Well…..dalam keadaan mendesak orang akan menolong, tetapi apakah cara demikian membawa rasa damai di hatinya? dan bagaimana penilaian beberapa orang yang melihatnya? Apakah orang akan menilai dia  lebih baik, lebih hebat dari orang yang diperintah?

Hal serupa juga adalah betapa susahnya meminta maaf,  dimana manusia sering melakukan kesalahan, baik disengaja maupun tidak disengaja. Meminta maaf adalah hal yang tidak terlalu penting lagi, malah tidak menghiraukan orang lain merasa tersinggung atau terluka.

Sebagai contoh: seorang pria tidak sengaja menginjak kaki orang lain, lalu setelah pria tersebut sadar, dia hanya memindahkan kakinya dengan cuek tanpa meminta maaf, begitu juga kadang siswa tidak sengaja menyenggol Gurunya dan siswa hanya pindah begitu saja tanpa meminta maaf.

Lalu jika kita amati hal demikian, kira-kira dimana rasa respect antara sesama manusia?

Kata yang tak kalah pentingnya adalah terima kasih. Contoh: seorang ibu tidak sengaja menjatuhkan bukunya dan secara spontanitas seorang siswa langsung mengambilkan buku tersebut dan memberikannya kepada ibu tersebut, lalu ibu itu hanya mengambil buku, cuek lalu pergi.

Hello…………. Bukan berarti ibu tersebut berumur lebih tua lalu tidak menghargai atau tidak memberikan contoh yang baik kepada yang masih muda kan?.

Ok . Ada yang berpendapat bahwa tidak dibilangi terima kasih juga fine, mungkin anak tersebut tidak perduli dengan sikap ibu tersebut, tetapi apa akibatnya jika terlalu sering tidak berterima kasih, sering memberikan contoh yang buruk kepada anak muda, bagaiman dunia ini jika mayoritas dihuni oleh orang tidak bisa berterima kasih? Tidak bisa berterima kasih kepada manusia dan kepada bumi?
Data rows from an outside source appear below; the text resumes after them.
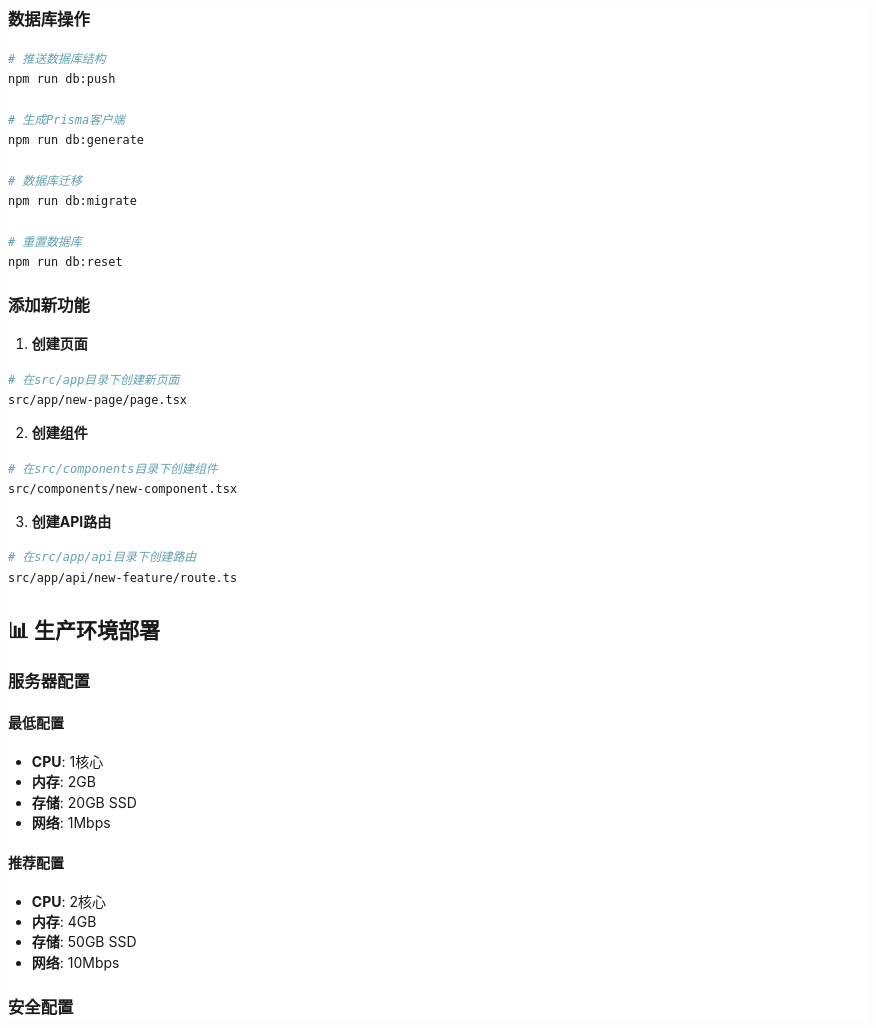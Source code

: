 ### 数据库操作

```bash
# 推送数据库结构
npm run db:push

# 生成Prisma客户端
npm run db:generate

# 数据库迁移
npm run db:migrate

# 重置数据库
npm run db:reset
```

### 添加新功能

1. **创建页面**
```bash
# 在src/app目录下创建新页面
src/app/new-page/page.tsx
```

2. **创建组件**
```bash
# 在src/components目录下创建组件
src/components/new-component.tsx
```

3. **创建API路由**
```bash
# 在src/app/api目录下创建路由
src/app/api/new-feature/route.ts
```

## 📊 生产环境部署

### 服务器配置

#### 最低配置
- **CPU**: 1核心
- **内存**: 2GB
- **存储**: 20GB SSD
- **网络**: 1Mbps

#### 推荐配置
- **CPU**: 2核心
- **内存**: 4GB
- **存储**: 50GB SSD
- **网络**: 10Mbps

### 安全配置
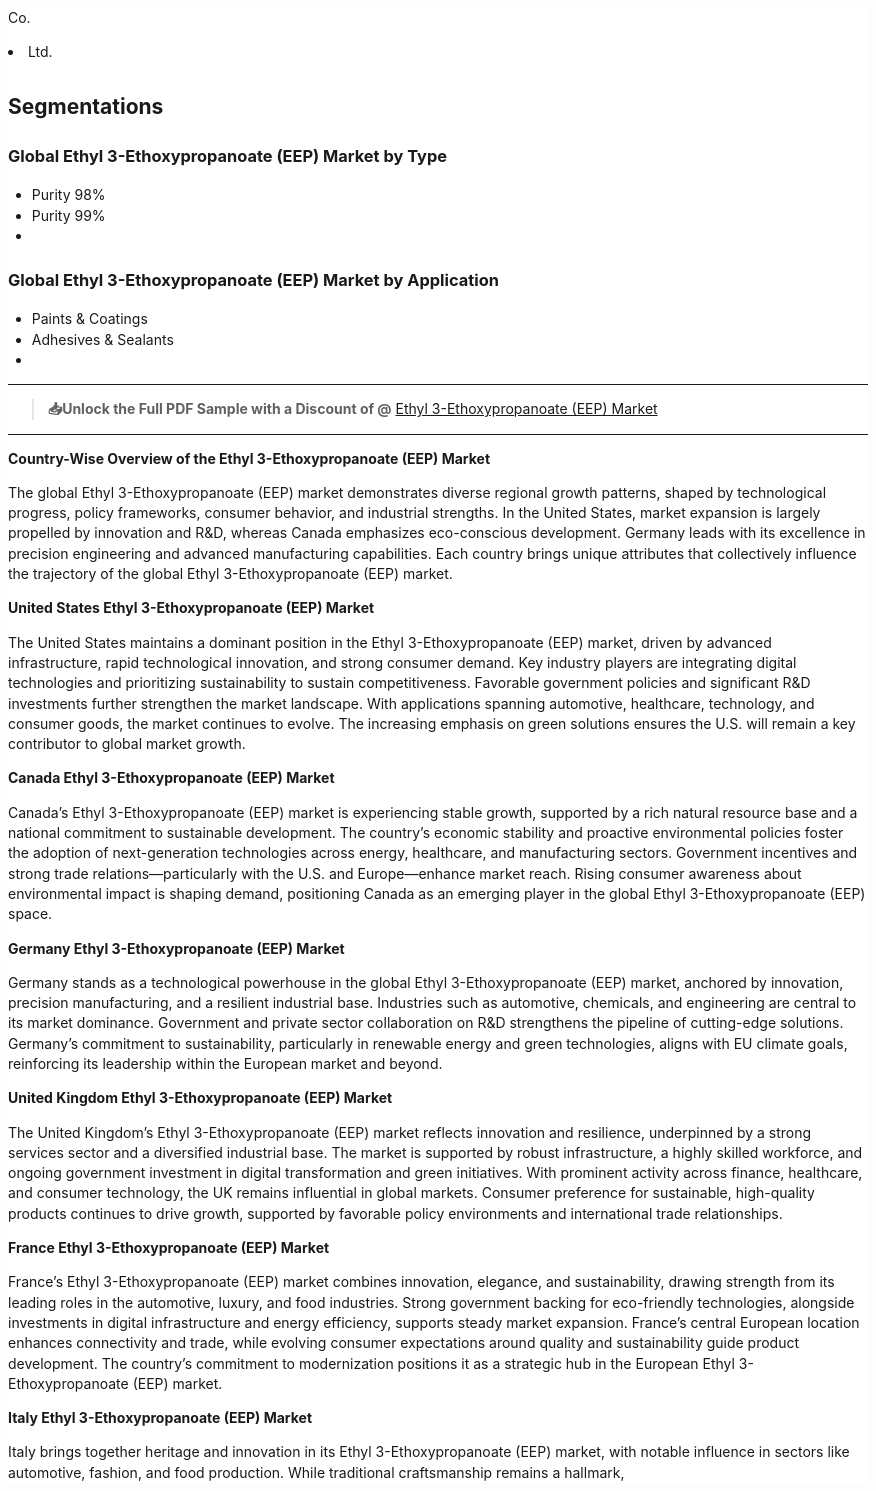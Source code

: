 Co.</li><li>Ltd.</li></ul></p><p><h2>Segmentations</h2><h3>Global Ethyl 3-Ethoxypropanoate (EEP) Market by Type</h3><ul><li>Purity 98%</li><li>Purity 99%</li><li></li></ul><h3>Global Ethyl 3-Ethoxypropanoate (EEP) Market by Application</h3><ul><li>Paints & Coatings</li><li>Adhesives & Sealants</li><li></li></ul></p><hr /><blockquote><p><strong>📥Unlock the Full PDF Sample with a Discount of @</strong> <a href="https://www.marketresearchintellect.com/ask-for-discount/?rid=964282&amp;utm_source=Github-April&amp;utm_medium=017">Ethyl 3-Ethoxypropanoate (EEP) Market</a></p></blockquote><hr /><p class="" data-start="217" data-end="261"><strong data-start="217" data-end="261">Country-Wise Overview of the Ethyl 3-Ethoxypropanoate (EEP) Market</strong></p><p class="" data-start="263" data-end="774">The global Ethyl 3-Ethoxypropanoate (EEP) market demonstrates diverse regional growth patterns, shaped by technological progress, policy frameworks, consumer behavior, and industrial strengths. In the United States, market expansion is largely propelled by innovation and R&amp;D, whereas Canada emphasizes eco-conscious development. Germany leads with its excellence in precision engineering and advanced manufacturing capabilities. Each country brings unique attributes that collectively influence the trajectory of the global Ethyl 3-Ethoxypropanoate (EEP) market.</p><p class="" data-start="776" data-end="1421"><strong data-start="776" data-end="805">United States Ethyl 3-Ethoxypropanoate (EEP) Market</strong></p><p class="" data-start="776" data-end="1421">The United States maintains a dominant position in the Ethyl 3-Ethoxypropanoate (EEP) market, driven by advanced infrastructure, rapid technological innovation, and strong consumer demand. Key industry players are integrating digital technologies and prioritizing sustainability to sustain competitiveness. Favorable government policies and significant R&amp;D investments further strengthen the market landscape. With applications spanning automotive, healthcare, technology, and consumer goods, the market continues to evolve. The increasing emphasis on green solutions ensures the U.S. will remain a key contributor to global market growth.</p><p class="" data-start="1423" data-end="2019"><strong data-start="1423" data-end="1445">Canada Ethyl 3-Ethoxypropanoate (EEP) Market</strong></p><p class="" data-start="1423" data-end="2019">Canada&rsquo;s Ethyl 3-Ethoxypropanoate (EEP) market is experiencing stable growth, supported by a rich natural resource base and a national commitment to sustainable development. The country&rsquo;s economic stability and proactive environmental policies foster the adoption of next-generation technologies across energy, healthcare, and manufacturing sectors. Government incentives and strong trade relations&mdash;particularly with the U.S. and Europe&mdash;enhance market reach. Rising consumer awareness about environmental impact is shaping demand, positioning Canada as an emerging player in the global Ethyl 3-Ethoxypropanoate (EEP) space.</p><p class="" data-start="2021" data-end="2591"><strong data-start="2021" data-end="2044">Germany Ethyl 3-Ethoxypropanoate (EEP) Market</strong></p><p class="" data-start="2021" data-end="2591">Germany stands as a technological powerhouse in the global Ethyl 3-Ethoxypropanoate (EEP) market, anchored by innovation, precision manufacturing, and a resilient industrial base. Industries such as automotive, chemicals, and engineering are central to its market dominance. Government and private sector collaboration on R&amp;D strengthens the pipeline of cutting-edge solutions. Germany&rsquo;s commitment to sustainability, particularly in renewable energy and green technologies, aligns with EU climate goals, reinforcing its leadership within the European market and beyond.</p><p class="" data-start="2593" data-end="3221"><strong data-start="2593" data-end="2623">United Kingdom Ethyl 3-Ethoxypropanoate (EEP) Market</strong></p><p class="" data-start="2593" data-end="3221">The United Kingdom&rsquo;s Ethyl 3-Ethoxypropanoate (EEP) market reflects innovation and resilience, underpinned by a strong services sector and a diversified industrial base. The market is supported by robust infrastructure, a highly skilled workforce, and ongoing government investment in digital transformation and green initiatives. With prominent activity across finance, healthcare, and consumer technology, the UK remains influential in global markets. Consumer preference for sustainable, high-quality products continues to drive growth, supported by favorable policy environments and international trade relationships.</p><p class="" data-start="3223" data-end="3838"><strong data-start="3223" data-end="3245">France Ethyl 3-Ethoxypropanoate (EEP) Market</strong></p><p class="" data-start="3223" data-end="3838">France&rsquo;s Ethyl 3-Ethoxypropanoate (EEP) market combines innovation, elegance, and sustainability, drawing strength from its leading roles in the automotive, luxury, and food industries. Strong government backing for eco-friendly technologies, alongside investments in digital infrastructure and energy efficiency, supports steady market expansion. France&rsquo;s central European location enhances connectivity and trade, while evolving consumer expectations around quality and sustainability guide product development. The country&rsquo;s commitment to modernization positions it as a strategic hub in the European Ethyl 3-Ethoxypropanoate (EEP) market.</p><p class="" data-start="3840" data-end="4422"><strong data-start="3840" data-end="3861">Italy Ethyl 3-Ethoxypropanoate (EEP) Market</strong></p><p class="" data-start="3840" data-end="4422">Italy brings together heritage and innovation in its Ethyl 3-Ethoxypropanoate (EEP) market, with notable influence in sectors like automotive, fashion, and food production. While traditional craftsmanship remains a hallmark,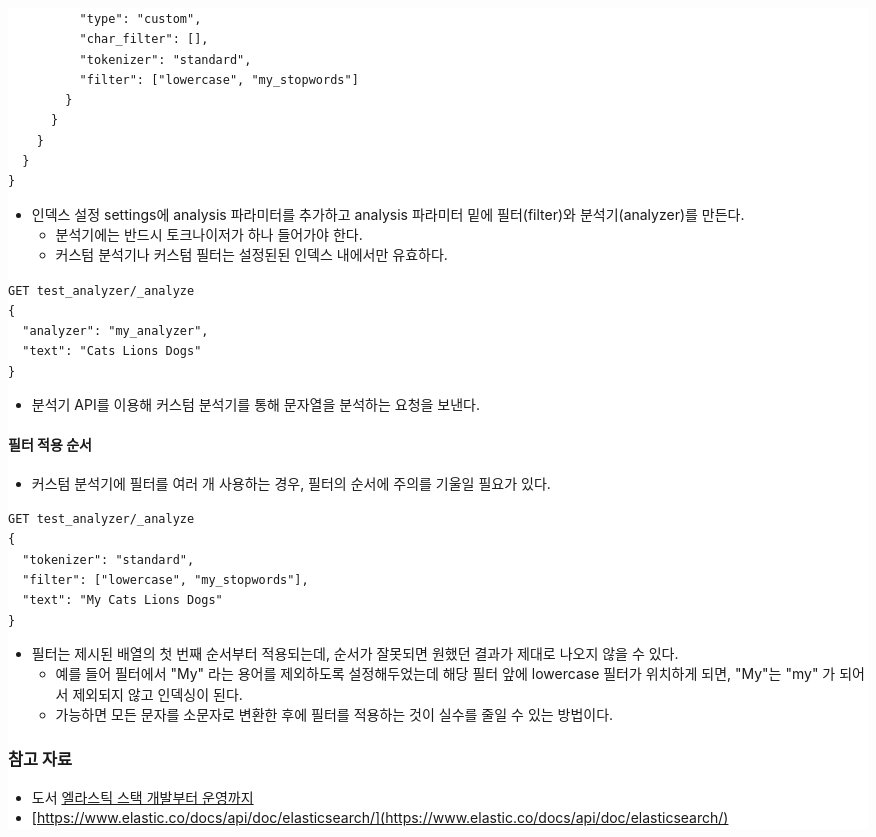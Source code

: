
 ```
          "type": "custom",
          "char_filter": [],
          "tokenizer": "standard",
          "filter": ["lowercase", "my_stopwords"]
        }
      }
    }
  }
}
```
- 인덱스 설정 settings에 analysis 파라미터를 추가하고 analysis 파라미터 밑에 필터(filter)와 분석기(analyzer)를 만든다.
  - 분석기에는 반드시 토크나이저가 하나 들어가야 한다.
  - 커스텀 분석기나 커스텀 필터는 설정된된 인덱스 내에서만 유효하다.
```
GET test_analyzer/_analyze
{
  "analyzer": "my_analyzer",
  "text": "Cats Lions Dogs"
}
``` 
- 분석기 API를 이용해 커스텀 분석기를 통해 문자열을 분석하는 요청을 보낸다.

#### 필터 적용 순서
- 커스텀 분석기에 필터를 여러 개 사용하는 경우, 필터의 순서에 주의를 기울일 필요가 있다.
```
GET test_analyzer/_analyze
{
  "tokenizer": "standard",
  "filter": ["lowercase", "my_stopwords"],
  "text": "My Cats Lions Dogs"
}
``` 
- 필터는 제시된 배열의 첫 번째 순서부터 적용되는데, 순서가 잘못되면 원했던 결과가 제대로 나오지 않을 수 있다.
  - 예를 들어 필터에서 "My" 라는 용어를 제외하도록 설정해두었는데 해당 필터 앞에 lowercase 필터가 위치하게 되면, "My"는 "my" 가 되어서 제외되지 않고 인덱싱이 된다.
  - 가능하면 모든 문자를 소문자로 변환한 후에 필터를 적용하는 것이 실수를 줄일 수 있는 방법이다.

### 참고 자료
- 도서 [엘라스틱 스택 개발부터 운영까지](product.kyobobook.co.kr/detail/S000001932755?LINK=NVB&NaPm=ct%3Dmbzq0eo8%7Cci%3Db736af11313c1c4dcc3a247aaa48dd95dbee576e%7Ctr%3Dboksl1%7Csn%3D5342564%7Chk%3Dacee2957f7f7f9f7793d7a5526e9cc3c8f6c9cb1)
- [https://www.elastic.co/docs/api/doc/elasticsearch/](https://www.elastic.co/docs/api/doc/elasticsearch/)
Menurut Robert A Emmons, seorang professor psikologi dari Universitas California mengatakan bahwa rasa berterima kasih bisa secara signifikan meningkatakan kebahagiaan. Berarti jika orang yang tidak terbiasa berterima kasih berarti orang tersebut adalah orang yang kurang bahagia?  Berarti bisa dipastikan jika orang yang kurang bahagia, kurang bersyukur akan identik dengan problema hidup.

Perlu disadari  kata tolong, maaf dan terima kasih adalah kata-kata yang sederhana, namun memiliki makna yang besar. Sering menggunakan tiga kata tersebut dalam bersosialisasi tidak membuat siapapun rendah, malah akan menjadikan diri more human.

Hal yang bisa dinilai adalah untuk membedakan siswa dan anak yang tidak bersekolah adalah bagaimana anak tersebut beretika dengan minimal menggunakan kata-kata sederhana demikian.

Amatilah, tidak sedikit orang yang tidak berpendidikan  terlihat smart karena beretika.

Biasakanlah menanamkan kebiasaan menggunakan tiga kata tersebut dan lihatlah bagaimana diri anda sebagai siswa, anak atau masyarakat jika terus menerapkannya.